* [Your assignment]:
Where a line of the records contains the word "documentclass", show that line.

------ The data

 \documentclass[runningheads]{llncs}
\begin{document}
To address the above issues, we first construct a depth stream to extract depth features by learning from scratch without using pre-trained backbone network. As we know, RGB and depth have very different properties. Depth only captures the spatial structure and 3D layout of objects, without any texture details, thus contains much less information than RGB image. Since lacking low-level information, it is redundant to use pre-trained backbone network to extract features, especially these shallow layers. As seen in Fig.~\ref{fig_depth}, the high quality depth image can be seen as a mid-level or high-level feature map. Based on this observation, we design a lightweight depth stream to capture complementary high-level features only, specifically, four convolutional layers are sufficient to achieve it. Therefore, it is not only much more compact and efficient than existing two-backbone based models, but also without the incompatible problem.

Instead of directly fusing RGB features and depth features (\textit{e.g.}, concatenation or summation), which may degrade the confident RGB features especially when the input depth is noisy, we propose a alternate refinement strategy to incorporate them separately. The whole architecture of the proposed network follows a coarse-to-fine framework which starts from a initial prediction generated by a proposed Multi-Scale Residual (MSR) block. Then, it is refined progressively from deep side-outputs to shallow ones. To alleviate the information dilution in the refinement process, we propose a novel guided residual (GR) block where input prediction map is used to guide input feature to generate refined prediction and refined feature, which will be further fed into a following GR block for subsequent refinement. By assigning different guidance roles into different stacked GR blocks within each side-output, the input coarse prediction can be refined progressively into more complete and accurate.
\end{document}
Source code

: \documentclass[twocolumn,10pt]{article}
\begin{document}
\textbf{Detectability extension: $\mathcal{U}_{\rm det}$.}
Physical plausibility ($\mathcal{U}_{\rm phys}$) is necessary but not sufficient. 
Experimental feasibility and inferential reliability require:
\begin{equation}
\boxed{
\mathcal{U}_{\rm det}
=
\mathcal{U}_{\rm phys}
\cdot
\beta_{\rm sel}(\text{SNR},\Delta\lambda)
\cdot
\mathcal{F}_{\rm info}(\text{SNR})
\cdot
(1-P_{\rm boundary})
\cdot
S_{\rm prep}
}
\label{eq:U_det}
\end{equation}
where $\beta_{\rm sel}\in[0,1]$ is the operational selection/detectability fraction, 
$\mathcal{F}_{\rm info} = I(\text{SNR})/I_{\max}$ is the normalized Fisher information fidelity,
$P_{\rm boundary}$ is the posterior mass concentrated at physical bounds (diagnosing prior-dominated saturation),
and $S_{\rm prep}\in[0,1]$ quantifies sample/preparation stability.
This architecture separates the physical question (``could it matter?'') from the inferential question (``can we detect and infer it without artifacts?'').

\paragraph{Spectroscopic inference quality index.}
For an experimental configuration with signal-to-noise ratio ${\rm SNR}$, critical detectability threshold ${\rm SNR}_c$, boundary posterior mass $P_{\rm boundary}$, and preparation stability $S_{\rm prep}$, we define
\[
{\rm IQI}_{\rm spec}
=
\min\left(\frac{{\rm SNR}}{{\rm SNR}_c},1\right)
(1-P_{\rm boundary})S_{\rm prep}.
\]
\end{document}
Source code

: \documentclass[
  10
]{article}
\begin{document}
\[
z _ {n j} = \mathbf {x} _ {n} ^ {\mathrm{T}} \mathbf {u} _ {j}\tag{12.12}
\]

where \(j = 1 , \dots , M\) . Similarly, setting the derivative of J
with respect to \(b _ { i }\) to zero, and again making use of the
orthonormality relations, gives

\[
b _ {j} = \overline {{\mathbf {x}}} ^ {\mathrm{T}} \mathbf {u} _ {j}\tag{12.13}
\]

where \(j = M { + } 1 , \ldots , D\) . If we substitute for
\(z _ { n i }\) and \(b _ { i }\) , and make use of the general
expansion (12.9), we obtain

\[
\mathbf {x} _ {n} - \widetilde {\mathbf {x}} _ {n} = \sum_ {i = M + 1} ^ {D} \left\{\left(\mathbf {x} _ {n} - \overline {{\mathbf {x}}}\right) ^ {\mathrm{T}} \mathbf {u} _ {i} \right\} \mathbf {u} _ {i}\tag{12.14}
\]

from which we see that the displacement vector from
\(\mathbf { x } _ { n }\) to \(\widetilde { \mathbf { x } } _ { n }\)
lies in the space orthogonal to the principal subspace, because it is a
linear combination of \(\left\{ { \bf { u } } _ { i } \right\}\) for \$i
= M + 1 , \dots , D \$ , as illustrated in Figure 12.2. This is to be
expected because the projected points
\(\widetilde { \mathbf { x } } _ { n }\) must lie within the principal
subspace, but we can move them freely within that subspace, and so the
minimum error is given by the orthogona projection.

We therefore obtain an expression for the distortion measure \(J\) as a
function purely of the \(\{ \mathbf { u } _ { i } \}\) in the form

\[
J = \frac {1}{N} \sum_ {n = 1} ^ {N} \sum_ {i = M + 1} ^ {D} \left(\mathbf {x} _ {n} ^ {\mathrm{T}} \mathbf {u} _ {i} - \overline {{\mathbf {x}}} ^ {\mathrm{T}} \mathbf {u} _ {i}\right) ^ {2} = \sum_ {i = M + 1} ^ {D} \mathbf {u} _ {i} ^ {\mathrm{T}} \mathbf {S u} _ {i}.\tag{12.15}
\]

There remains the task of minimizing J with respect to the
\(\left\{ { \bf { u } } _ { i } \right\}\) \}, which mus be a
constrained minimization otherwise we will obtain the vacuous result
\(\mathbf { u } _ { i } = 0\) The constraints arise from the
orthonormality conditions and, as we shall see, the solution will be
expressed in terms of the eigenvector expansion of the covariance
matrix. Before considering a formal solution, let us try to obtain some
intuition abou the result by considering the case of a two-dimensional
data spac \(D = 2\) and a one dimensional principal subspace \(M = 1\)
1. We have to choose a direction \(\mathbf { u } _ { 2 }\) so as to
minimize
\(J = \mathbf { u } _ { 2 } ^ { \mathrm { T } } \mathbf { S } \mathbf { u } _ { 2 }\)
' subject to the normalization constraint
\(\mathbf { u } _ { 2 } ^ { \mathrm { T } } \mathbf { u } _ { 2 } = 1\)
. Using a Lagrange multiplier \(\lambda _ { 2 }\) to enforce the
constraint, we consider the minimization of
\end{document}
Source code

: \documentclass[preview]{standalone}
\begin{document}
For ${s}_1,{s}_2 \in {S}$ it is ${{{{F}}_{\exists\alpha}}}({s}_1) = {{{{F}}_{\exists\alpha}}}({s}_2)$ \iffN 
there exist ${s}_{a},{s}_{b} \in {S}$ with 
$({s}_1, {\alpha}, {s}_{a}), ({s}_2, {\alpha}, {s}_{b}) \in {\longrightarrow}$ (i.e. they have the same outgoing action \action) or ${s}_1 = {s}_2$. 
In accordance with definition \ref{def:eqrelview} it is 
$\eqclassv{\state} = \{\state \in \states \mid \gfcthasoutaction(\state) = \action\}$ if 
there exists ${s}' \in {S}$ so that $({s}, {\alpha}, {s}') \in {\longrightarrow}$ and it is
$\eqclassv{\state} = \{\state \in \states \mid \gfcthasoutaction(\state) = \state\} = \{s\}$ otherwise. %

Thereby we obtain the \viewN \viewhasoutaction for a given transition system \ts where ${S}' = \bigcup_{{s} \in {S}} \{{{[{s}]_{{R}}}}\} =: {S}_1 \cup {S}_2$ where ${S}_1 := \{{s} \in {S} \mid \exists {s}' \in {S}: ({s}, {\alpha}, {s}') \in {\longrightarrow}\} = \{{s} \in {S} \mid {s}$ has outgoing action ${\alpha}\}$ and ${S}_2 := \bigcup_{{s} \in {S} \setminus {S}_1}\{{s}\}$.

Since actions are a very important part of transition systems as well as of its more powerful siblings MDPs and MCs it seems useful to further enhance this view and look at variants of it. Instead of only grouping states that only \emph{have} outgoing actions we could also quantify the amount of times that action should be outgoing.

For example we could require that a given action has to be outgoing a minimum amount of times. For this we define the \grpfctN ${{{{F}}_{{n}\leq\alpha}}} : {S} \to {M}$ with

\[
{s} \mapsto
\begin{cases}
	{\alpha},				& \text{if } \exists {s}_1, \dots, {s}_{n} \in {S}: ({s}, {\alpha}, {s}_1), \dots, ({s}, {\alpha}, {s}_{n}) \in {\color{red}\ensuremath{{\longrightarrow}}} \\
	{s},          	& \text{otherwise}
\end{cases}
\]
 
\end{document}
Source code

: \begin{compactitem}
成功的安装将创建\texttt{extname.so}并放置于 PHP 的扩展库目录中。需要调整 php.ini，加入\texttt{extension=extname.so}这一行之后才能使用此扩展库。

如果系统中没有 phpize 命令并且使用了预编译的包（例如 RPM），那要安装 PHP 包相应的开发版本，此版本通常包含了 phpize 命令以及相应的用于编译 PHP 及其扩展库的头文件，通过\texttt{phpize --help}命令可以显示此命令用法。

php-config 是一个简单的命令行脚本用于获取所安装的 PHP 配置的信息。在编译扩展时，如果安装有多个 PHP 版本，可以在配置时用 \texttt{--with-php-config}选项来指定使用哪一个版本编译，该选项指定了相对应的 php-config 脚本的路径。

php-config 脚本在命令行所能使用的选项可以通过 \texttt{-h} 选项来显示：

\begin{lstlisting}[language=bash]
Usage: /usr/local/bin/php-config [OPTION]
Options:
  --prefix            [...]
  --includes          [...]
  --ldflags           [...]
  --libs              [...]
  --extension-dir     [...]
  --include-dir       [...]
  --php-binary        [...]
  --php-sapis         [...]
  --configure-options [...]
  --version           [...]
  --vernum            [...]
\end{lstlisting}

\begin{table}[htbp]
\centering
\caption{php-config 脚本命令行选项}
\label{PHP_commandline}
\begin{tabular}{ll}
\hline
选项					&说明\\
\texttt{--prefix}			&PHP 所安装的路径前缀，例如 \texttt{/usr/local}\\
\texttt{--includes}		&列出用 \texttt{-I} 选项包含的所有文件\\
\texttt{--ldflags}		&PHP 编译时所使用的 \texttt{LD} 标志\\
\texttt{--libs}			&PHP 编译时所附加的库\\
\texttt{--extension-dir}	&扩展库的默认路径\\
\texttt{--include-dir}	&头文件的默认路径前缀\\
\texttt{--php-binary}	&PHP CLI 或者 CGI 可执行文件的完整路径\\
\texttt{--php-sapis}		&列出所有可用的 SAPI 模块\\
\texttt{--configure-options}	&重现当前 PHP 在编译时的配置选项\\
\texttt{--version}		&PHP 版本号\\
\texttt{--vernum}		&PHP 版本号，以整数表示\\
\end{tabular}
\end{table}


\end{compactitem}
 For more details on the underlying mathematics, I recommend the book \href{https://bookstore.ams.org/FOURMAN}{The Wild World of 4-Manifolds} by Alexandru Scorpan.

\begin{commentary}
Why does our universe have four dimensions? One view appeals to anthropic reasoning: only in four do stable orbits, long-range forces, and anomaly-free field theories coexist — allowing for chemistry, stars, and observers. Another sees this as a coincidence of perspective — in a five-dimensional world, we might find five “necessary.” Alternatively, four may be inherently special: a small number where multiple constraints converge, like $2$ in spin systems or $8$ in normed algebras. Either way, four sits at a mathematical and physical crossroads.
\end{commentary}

------------

* [Your response]:
 \documentclass[runningheads]{llncs}
: \documentclass[twocolumn,10pt]{article}
: \documentclass[
: \documentclass[preview]{standalone}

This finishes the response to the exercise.